Light guns were suppressed for a time in the United States after the 1999 Columbine High School massacre and its attendant controversy over video games and gun crime. Since the late 1980s, light gun controllers have been generally manufactured to look like toys by painting them in bright colours. In Japan, which lacks the gun crime found in the United States and in which civilians cannot legally own guns, more realistic light guns are widely available. Light-gun rail shooters began declining in the late 1990s as FPS games became more popular. Light-gun shooters became less popular in the 2000s, with new games in the genre seen as "old school", such as Raw Thrills' Target: Terror (2004) and ICE/Play Mechanix's Johnny Nero Action Hero (2004).

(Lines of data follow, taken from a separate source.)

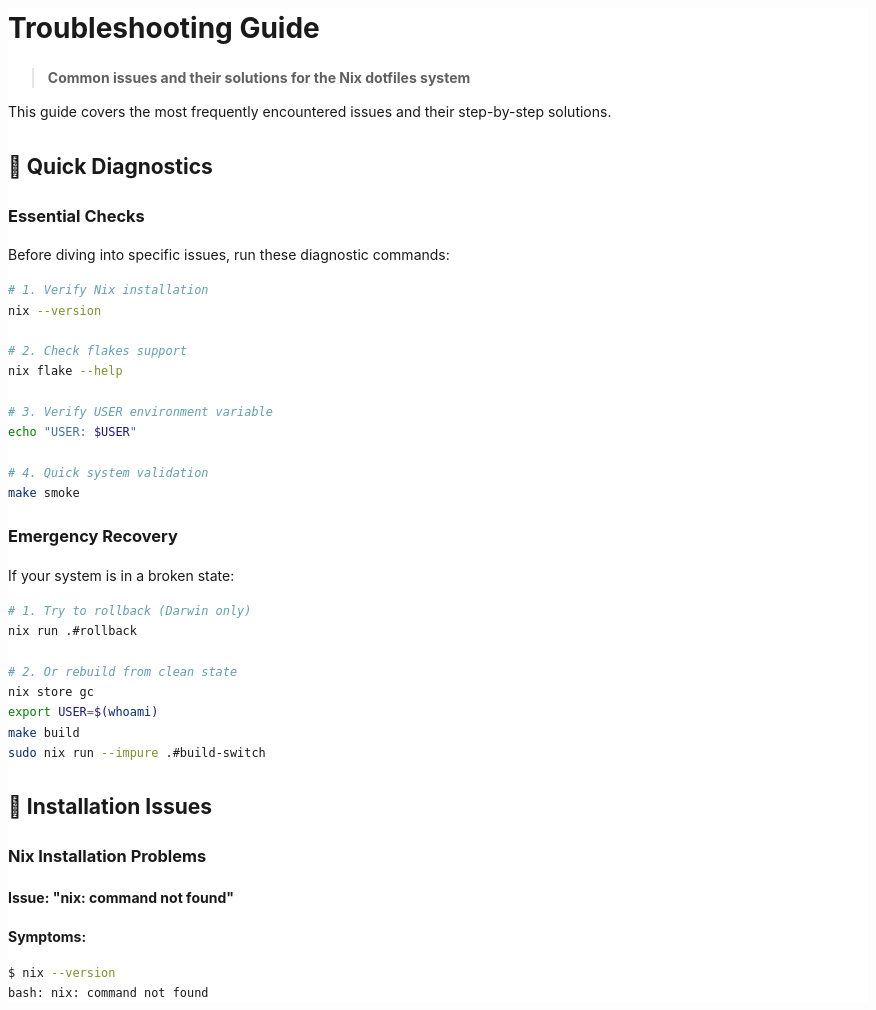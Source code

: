 # Troubleshooting Guide

> **Common issues and their solutions for the Nix dotfiles system**

This guide covers the most frequently encountered issues and their step-by-step solutions.

## 🚨 Quick Diagnostics

### Essential Checks

Before diving into specific issues, run these diagnostic commands:

```bash
# 1. Verify Nix installation
nix --version

# 2. Check flakes support
nix flake --help

# 3. Verify USER environment variable
echo "USER: $USER"

# 4. Quick system validation
make smoke
```

### Emergency Recovery

If your system is in a broken state:

```bash
# 1. Try to rollback (Darwin only)
nix run .#rollback

# 2. Or rebuild from clean state
nix store gc
export USER=$(whoami)
make build
sudo nix run --impure .#build-switch
```

## 🔧 Installation Issues

### Nix Installation Problems

#### Issue: "nix: command not found"

**Symptoms:**
```bash
$ nix --version
bash: nix: command not found
```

=== Wii revival (2006 to 2014) ===
The genre went dormant for a period, but experienced a small renaissance with the release of the Nintendo Wii in 2006. The system's controller, named the Wii Remote, popularized motion-based gameplay. With the release of the Wii Zapper and third party light gun shells, various developers took the opportunity to release various light gun games on the platform, including Ghost Squad: Evolution, Gunslingers, Dead Space: Extraction, The House of the Dead 2 & 3 Return, The House of the Dead: Overkill, Resident Evil: The Darkside Chronicles, Resident Evil: The Umbrella Chronicles and Wild West Guns.

Sony responded by releasing the PlayStation Move, a motion-based controller for the PlayStation 3 that could also be fitted into a light gun shell called a PS Move Sharp Shooter. This accessory allowed developers to also release light gun games on Sony's platform. Additionally, Namco released the GunCon 3 for the PlayStation 3, which was supported by Time Crisis 4, Time Crisis: Razing Storm and Deadstorm Pirates.

The Time Crisis and House of the Dead franchises continued to receive acclaimed installments, with the arcade machine for the latter's House of the Dead 4 Special featuring large screens enclosing the player, as well as swivelling, vibrating chairs. Incredible Technologies/Play Mechanix released Big Buck Hunter, which was highly successful and spawned a number of sequels and console ports. Sega released Ghost Squad in 2004, notable for featuring unique machine guns with realistic recoil and an additional trigger for other in-game actions.

The light gun shooter genre fell out of popularity on home consoles when the industry transitioned from the Wii and PlayStation 3 to Wii U and PlayStation 4 in 2014. Other factors which contributed to this declining popularity included incompatibility with modern high-definition televisions.

=== VR revival, arcade and PC emulation (2014 to present) ===
The light gun genre is maintained in virtual reality, arcade and PC emulation.

Various VR games with light gun gameplay elements are released regularly after the release of Oculus Rift in 2016, such as Space Pirate Trainer, Operation Wolf Returns: First Mission, Zombieland VR, Blood & Truth, Under Cover and more.

Despite the decline of the arcade industry, arcade continues to see periodical exclusive light gun releases such as Jurassic Park Arcade and Time Crisis 5 in 2015, Point Blank X in 2016, House of the Dead: Scarlet Dawn in 2018, Elevator Action Invasion in 2021 and Enter the Gungeon House of the Gundead in 2023.

On PC, various companies offer light gun hardware solutions for light gun enthusiasts, such as Sinden Light Gun, Ultimarc Aimtrak and Retroshooter, in addition to retrofitting classic light gun hardwares for consoles such as Wiimote with Mayflash Dolphinbar and Gun4IR. Besides emulating classic light gun games, players can also find modern light gun releases on Steam, such as Railbreak, BangBang PewPew, BioCrisis and Blue Estate The Game.

The Joy-Con of the Nintendo Switch have been used as a light gun substitute for various games, such as The House of the Dead: Remake (2022), though they are less precise than the Wii Remote due to their sole reliance on gyroscopic sensors for aiming.

On June 6, 2025, Bandai Namco was supporting Tassei Denki in creating the G’AIM’E, a light gun that can be used on modern TVs with built-in games like Time Crisis, Point Blank and Steel Gunner.